_TO DO:_
Up to and including the line that contains "The cursor returned", repeat the entries below exactly from the first line on. Do not carry over any pictures.
(EXCERPTED DATA begins)
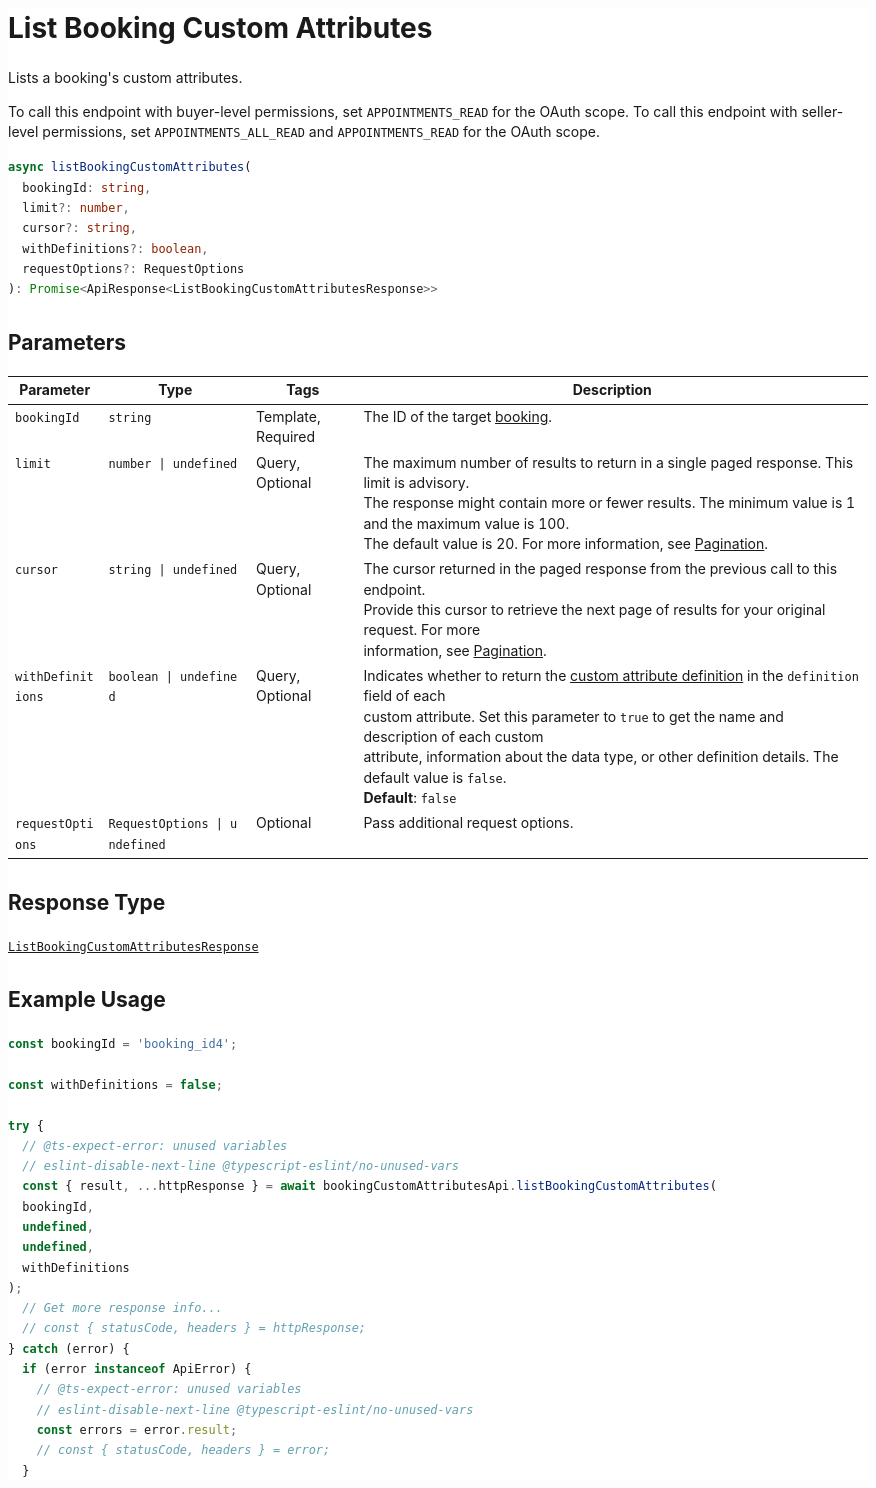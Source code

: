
 ```ts
```


# List Booking Custom Attributes

Lists a booking's custom attributes.

To call this endpoint with buyer-level permissions, set `APPOINTMENTS_READ` for the OAuth scope.
To call this endpoint with seller-level permissions, set `APPOINTMENTS_ALL_READ` and `APPOINTMENTS_READ` for the OAuth scope.

```ts
async listBookingCustomAttributes(
  bookingId: string,
  limit?: number,
  cursor?: string,
  withDefinitions?: boolean,
  requestOptions?: RequestOptions
): Promise<ApiResponse<ListBookingCustomAttributesResponse>>
```

## Parameters

| Parameter | Type | Tags | Description |
|  --- | --- | --- | --- |
| `bookingId` | `string` | Template, Required | The ID of the target [booking](entity:Booking). |
| `limit` | `number \| undefined` | Query, Optional | The maximum number of results to return in a single paged response. This limit is advisory.<br/>The response might contain more or fewer results. The minimum value is 1 and the maximum value is 100.<br/>The default value is 20. For more information, see [Pagination](https://developer.squareup.com/docs/build-basics/common-api-patterns/pagination). |
| `cursor` | `string \| undefined` | Query, Optional | The cursor returned in the paged response from the previous call to this endpoint.<br/>Provide this cursor to retrieve the next page of results for your original request. For more<br/>information, see [Pagination](https://developer.squareup.com/docs/build-basics/common-api-patterns/pagination). |
| `withDefinitions` | `boolean \| undefined` | Query, Optional | Indicates whether to return the [custom attribute definition](entity:CustomAttributeDefinition) in the `definition` field of each<br/>custom attribute. Set this parameter to `true` to get the name and description of each custom<br/>attribute, information about the data type, or other definition details. The default value is `false`.<br/>**Default**: `false` |
| `requestOptions` | `RequestOptions \| undefined` | Optional | Pass additional request options. |

## Response Type

[`ListBookingCustomAttributesResponse`](../models/list-booking-custom-attributes-response.md)

## Example Usage

```ts
const bookingId = 'booking_id4';

const withDefinitions = false;

try {
  // @ts-expect-error: unused variables
  // eslint-disable-next-line @typescript-eslint/no-unused-vars
  const { result, ...httpResponse } = await bookingCustomAttributesApi.listBookingCustomAttributes(
  bookingId,
  undefined,
  undefined,
  withDefinitions
);
  // Get more response info...
  // const { statusCode, headers } = httpResponse;
} catch (error) {
  if (error instanceof ApiError) {
    // @ts-expect-error: unused variables
    // eslint-disable-next-line @typescript-eslint/no-unused-vars
    const errors = error.result;
    // const { statusCode, headers } = error;
  }
```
(EXCERPTED DATA ends)
_ANSWER SPACE:_
Source code

:
 ```ts
```


# List Booking Custom Attributes

Lists a booking's custom attributes.

To call this endpoint with buyer-level permissions, set `APPOINTMENTS_READ` for the OAuth scope.
To call this endpoint with seller-level permissions, set `APPOINTMENTS_ALL_READ` and `APPOINTMENTS_READ` for the OAuth scope.

```ts
async listBookingCustomAttributes(
  bookingId: string,
  limit?: number,
  cursor?: string,
  withDefinitions?: boolean,
  requestOptions?: RequestOptions
): Promise<ApiResponse<ListBookingCustomAttributesResponse>>
```

## Parameters

| Parameter | Type | Tags | Description |
|  --- | --- | --- | --- |
| `bookingId` | `string` | Template, Required | The ID of the target [booking](entity:Booking). |
| `limit` | `number \| undefined` | Query, Optional | The maximum number of results to return in a single paged response. This limit is advisory.<br/>The response might contain more or fewer results. The minimum value is 1 and the maximum value is 100.<br/>The default value is 20. For more information, see [Pagination](https://developer.squareup.com/docs/build-basics/common-api-patterns/pagination). |
| `cursor` | `string \| undefined` | Query, Optional | The cursor returned in the paged response from the previous call to this endpoint.<br/>Provide this cursor to retrieve the next page of results for your original request. For more<br/>information, see [Pagination](https://developer.squareup.com/docs/build-basics/common-api-patterns/pagination). |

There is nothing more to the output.